── MATERIAL PROVIDED ──
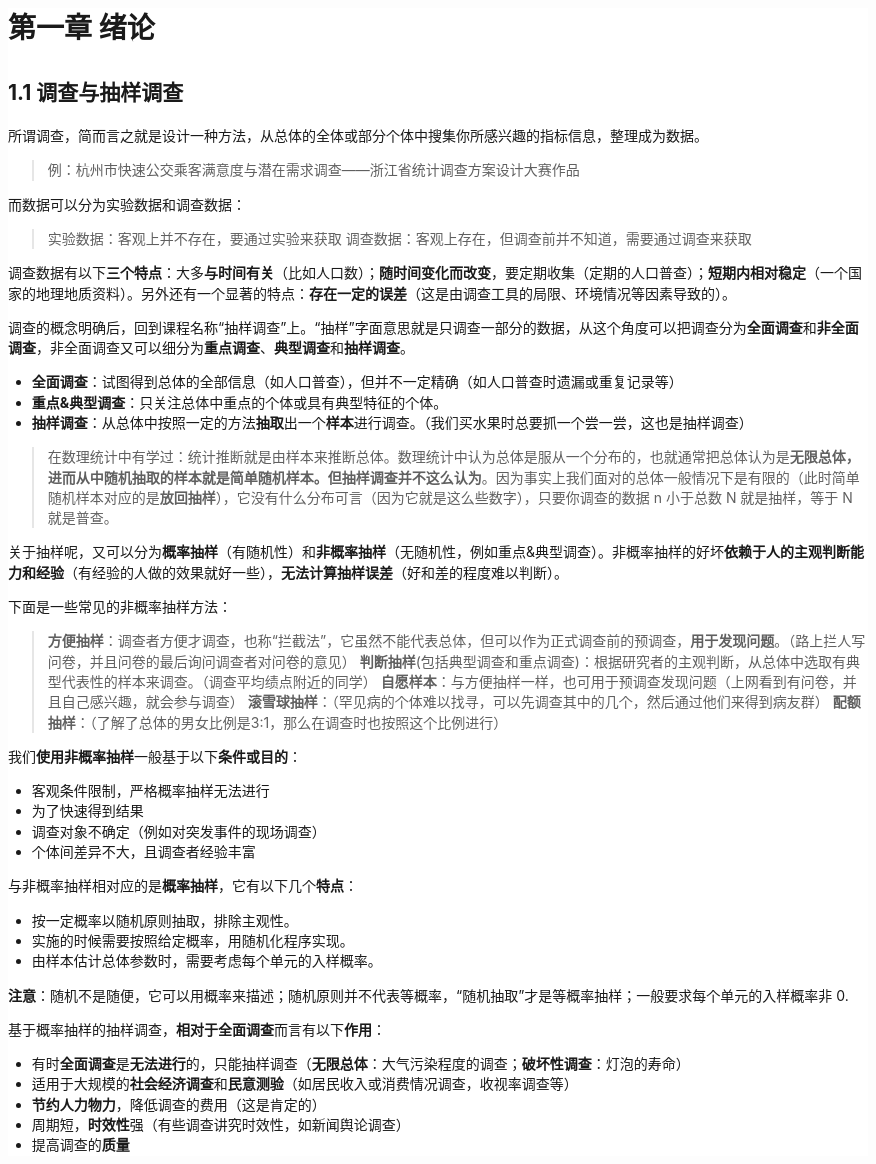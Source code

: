 # 第一章 绪论

## 1.1 调查与抽样调查

所谓调查，简而言之就是设计一种方法，从总体的全体或部分个体中搜集你所感兴趣的指标信息，整理成为数据。

> 例：杭州市快速公交乘客满意度与潜在需求调查——浙江省统计调查方案设计大赛作品

而数据可以分为实验数据和调查数据：

> 实验数据：客观上并不存在，要通过实验来获取
> 调查数据：客观上存在，但调查前并不知道，需要通过调查来获取

调查数据有以下**三个特点**：大多**与时间有关**（比如人口数）；**随时间变化而改变**，要定期收集（定期的人口普查）；**短期内相对稳定**（一个国家的地理地质资料）。另外还有一个显著的特点：**存在一定的误差**（这是由调查工具的局限、环境情况等因素导致的）。

调查的概念明确后，回到课程名称“抽样调查”上。“抽样”字面意思就是只调查一部分的数据，从这个角度可以把调查分为**全面调查**和**非全面调查**，非全面调查又可以细分为**重点调查**、**典型调查**和**抽样调查**。

- **全面调查**：试图得到总体的全部信息（如人口普查），但并不一定精确（如人口普查时遗漏或重复记录等）
- **重点&典型调查**：只关注总体中重点的个体或具有典型特征的个体。
- **抽样调查**：从总体中按照一定的方法**抽取**出一个**样本**进行调查。（我们买水果时总要抓一个尝一尝，这也是抽样调查）

> 在数理统计中有学过：统计推断就是由样本来推断总体。数理统计中认为总体是服从一个分布的，也就通常把总体认为是**无限总体，**进而从中随机抽取的样本就是简单随机样本。但**抽样调查并不这么认为**。因为事实上我们面对的总体一般情况下是有限的（此时简单随机样本对应的是**放回抽样**），它没有什么分布可言（因为它就是这么些数字），只要你调查的数据 n 小于总数 N 就是抽样，等于 N 就是普查。

关于抽样呢，又可以分为**概率抽样**（有随机性）和**非概率抽样**（无随机性，例如重点&典型调查）。非概率抽样的好坏**依赖于人的主观判断能力和经验**（有经验的人做的效果就好一些），**无法计算抽样误差**（好和差的程度难以判断）。

下面是一些常见的非概率抽样方法：

> **方便抽样**：调查者方便才调查，也称“拦截法”，它虽然不能代表总体，但可以作为正式调查前的预调查，**用于发现问题**。（路上拦人写问卷，并且问卷的最后询问调查者对问卷的意见）
> **判断抽样**(包括典型调查和重点调查)：根据研究者的主观判断，从总体中选取有典型代表性的样本来调查。（调查平均绩点附近的同学）
> **自愿样本**：与方便抽样一样，也可用于预调查发现问题（上网看到有问卷，并且自己感兴趣，就会参与调查）
> **滚雪球抽样**：（罕见病的个体难以找寻，可以先调查其中的几个，然后通过他们来得到病友群）
> **配额抽样**：（了解了总体的男女比例是3:1，那么在调查时也按照这个比例进行）

我们**使用非概率抽样**一般基于以下**条件或目的**：

- 客观条件限制，严格概率抽样无法进行
- 为了快速得到结果
- 调查对象不确定（例如对突发事件的现场调查）
- 个体间差异不大，且调查者经验丰富

与非概率抽样相对应的是**概率抽样**，它有以下几个**特点**：

- 按一定概率以随机原则抽取，排除主观性。
- 实施的时候需要按照给定概率，用随机化程序实现。
- 由样本估计总体参数时，需要考虑每个单元的入样概率。

**注意**：随机不是随便，它可以用概率来描述；随机原则并不代表等概率，“随机抽取”才是等概率抽样；一般要求每个单元的入样概率非 0.

基于概率抽样的抽样调查，**相对于全面调查**而言有以下**作用**：

- 有时**全面调查**是**无法进行**的，只能抽样调查（**无限总体**：大气污染程度的调查；**破坏性调查**：灯泡的寿命）
- 适用于大规模的**社会经济调查**和**民意测验**（如居民收入或消费情况调查，收视率调查等）
- **节约人力物力**，降低调查的费用（这是肯定的）
- 周期短，**时效性**强（有些调查讲究时效性，如新闻舆论调查）
- 提高调查的**质量**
───
Only the stretch of lines that begins with the one holding "我们**使用非概率抽样**一般基于以下**条件或目的**：" and ends with the last line above belongs in the answer; please write it out exactly.

我们**使用非概率抽样**一般基于以下**条件或目的**：

- 客观条件限制，严格概率抽样无法进行
- 为了快速得到结果
- 调查对象不确定（例如对突发事件的现场调查）
- 个体间差异不大，且调查者经验丰富

与非概率抽样相对应的是**概率抽样**，它有以下几个**特点**：

- 按一定概率以随机原则抽取，排除主观性。
- 实施的时候需要按照给定概率，用随机化程序实现。
- 由样本估计总体参数时，需要考虑每个单元的入样概率。

**注意**：随机不是随便，它可以用概率来描述；随机原则并不代表等概率，“随机抽取”才是等概率抽样；一般要求每个单元的入样概率非 0.

基于概率抽样的抽样调查，**相对于全面调查**而言有以下**作用**：

- 有时**全面调查**是**无法进行**的，只能抽样调查（**无限总体**：大气污染程度的调查；**破坏性调查**：灯泡的寿命）
- 适用于大规模的**社会经济调查**和**民意测验**（如居民收入或消费情况调查，收视率调查等）
- **节约人力物力**，降低调查的费用（这是肯定的）
- 周期短，**时效性**强（有些调查讲究时效性，如新闻舆论调查）
- 提高调查的**质量**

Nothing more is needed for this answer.